The Perne Library at Peterhouse has no special architectural features of any value; its main interest in that respect is to be found in the picturesque gable-end with oriel window overhanging the street, bearing above it the date 1633, which belongs to the brickwork extension westward at that date of the original stone building. The building of the library, however, preluded a period of considerable architectural activity in the college, due largely to the energy of Dr. Matthew Wren, who was master from 1625 to 1634. It is recorded of him that “seeing the public offices of religion less decently performed, and the services of God depending upon the services of others, for want of a convenient oratory within the walls of the college,” he began in 1629 to build the present chapel. It was consecrated in 1632. The name of the architect is not recorded. The chapel was connected as at present with the buildings on either side by galleries carried on open arcades. Dr. Cosin, who succeeded Wren in the mastership, continued the work, facing the chapel walls, which had been built roughly in brick, with stone. An elaborate ritual was introduced into the chapel by Cosin, who, it will be remembered, was a friend and follower of Archbishop Laud. A Puritan opponent of Cosin has written bitterly that “in Peter House Chappell there was a glorious new altar set up and mounted on steps, to which the master, fellows, and schollers bowed, and were enjoyned to bow by Dr. Cosens, the master, who set it up; that there were basons, candlesticks, tapers standing on it, and a great crucifix hanging over it ... and on the altar a pot, which they usually call the incense pot.... And the common report both among the schollers of that House and others, was that none might approach to the altar in Peter House but in sandalls.”[32]
It is not surprising, therefore, to read at a little later date in the diary of the Puritan iconoclast, William Dowsing:—
“We went to Peterhouse, 1643, Decemb. 21, with officers and souldiers and ... we pulled down 2 mighty great Angells with wings and divers others Angells and the 4 Evangelists and Peter, with his keies, over the Chapell dore and about a hundred chirubims and Angells and divers superstitious Letters....”

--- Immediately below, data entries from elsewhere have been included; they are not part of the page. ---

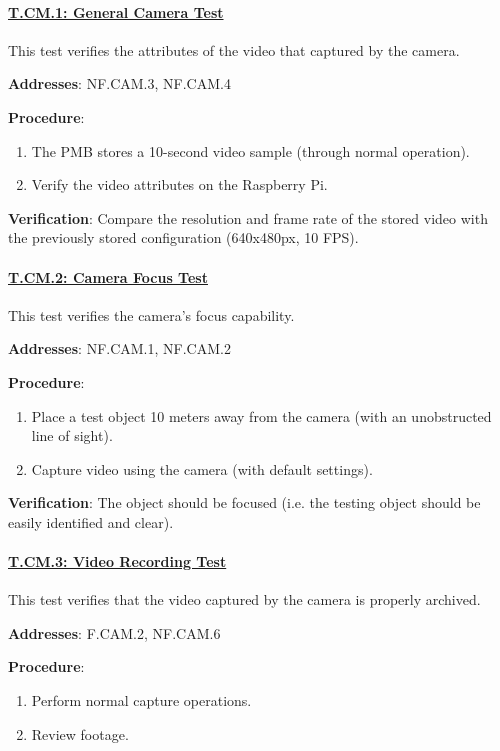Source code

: \paragraph{\underline{T.CM.1: General Camera Test}}

This test verifies the attributes of the video that captured by the camera.

\textbf{Addresses}: NF.CAM.3, NF.CAM.4

\textbf{Procedure}:
\begin{enumerate}[noitemsep]
    \item The PMB stores a 10-second video sample (through normal operation).
    \item Verify the video attributes on the Raspberry Pi.
\end{enumerate}

\textbf{Verification}: 
Compare the resolution and frame rate of the stored video with the previously stored configuration (640x480px,  10 FPS).

%

\paragraph{\underline{T.CM.2: Camera Focus Test}}

This test verifies the camera's focus capability.

\textbf{Addresses}: NF.CAM.1, NF.CAM.2

\textbf{Procedure}:
\begin{enumerate}[noitemsep]
    \item Place a test object 10 meters away from the camera (with an unobstructed line of sight).
    \item Capture video using the camera (with default settings).
\end{enumerate}

\textbf{Verification}: 
The object should be focused (i.e. the testing object should be easily identified and clear).

%

\paragraph{\underline{T.CM.3: Video Recording Test}}

This test verifies that the video captured by the camera is properly archived.

\textbf{Addresses}: F.CAM.2, NF.CAM.6

\textbf{Procedure}:
\begin{enumerate}[noitemsep]
    \item Perform normal capture operations.
    \item Review footage.
\end{enumerate}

These to-day are all things of the past. The interior of the Chapel is fitted partly with the genuine old mediæval panelling, possibly brought from the parochial chancel of Little S. Mary’s, or from its disused chantries, now placed at the back of the stalls and in front of the organ gallery, partly with oakwork, stalls and substalls, in the Jacobæan style. The present altar-piece is of handsome modern wainscot. The entrance door is mediæval, probably removed from elsewhere to replace the doorway defaced by Dowsing. The only feature in the chapel which can to-day be called—and that only by a somewhat doubtful taste—“very magnifical,” is the gaudy Munich stained-glass work inserted in the lateral windows, as a memorial to Professor Smythe, in 1855 and 1858. The subjects are, on the north side, “The Sacrifice of Isaac,” “The Preaching of S. John the Baptist,” “The Nativity”; and on the south side, “The Resurrection,” “The Healing of a Cripple by SS. Peter and John,” “S. Paul before Agrippa and Festus.” The east window, containing “The History of Christ’s Passion,” is said by Blomefield to have been “hid in the late troublesome times in the very boxes which now stand round the altar instead of rails.”
The Fourteenth Century an Age of Great Men and Great Events but not of Great Scholars—Petrarch and Richard of Bury—Michael House—The King’s Scholars—King’s Hall—Clare Hall—Pembroke College—Gonville Hall—Dr. John Caius—His Three Gates of Humility, Virtue, and Honour.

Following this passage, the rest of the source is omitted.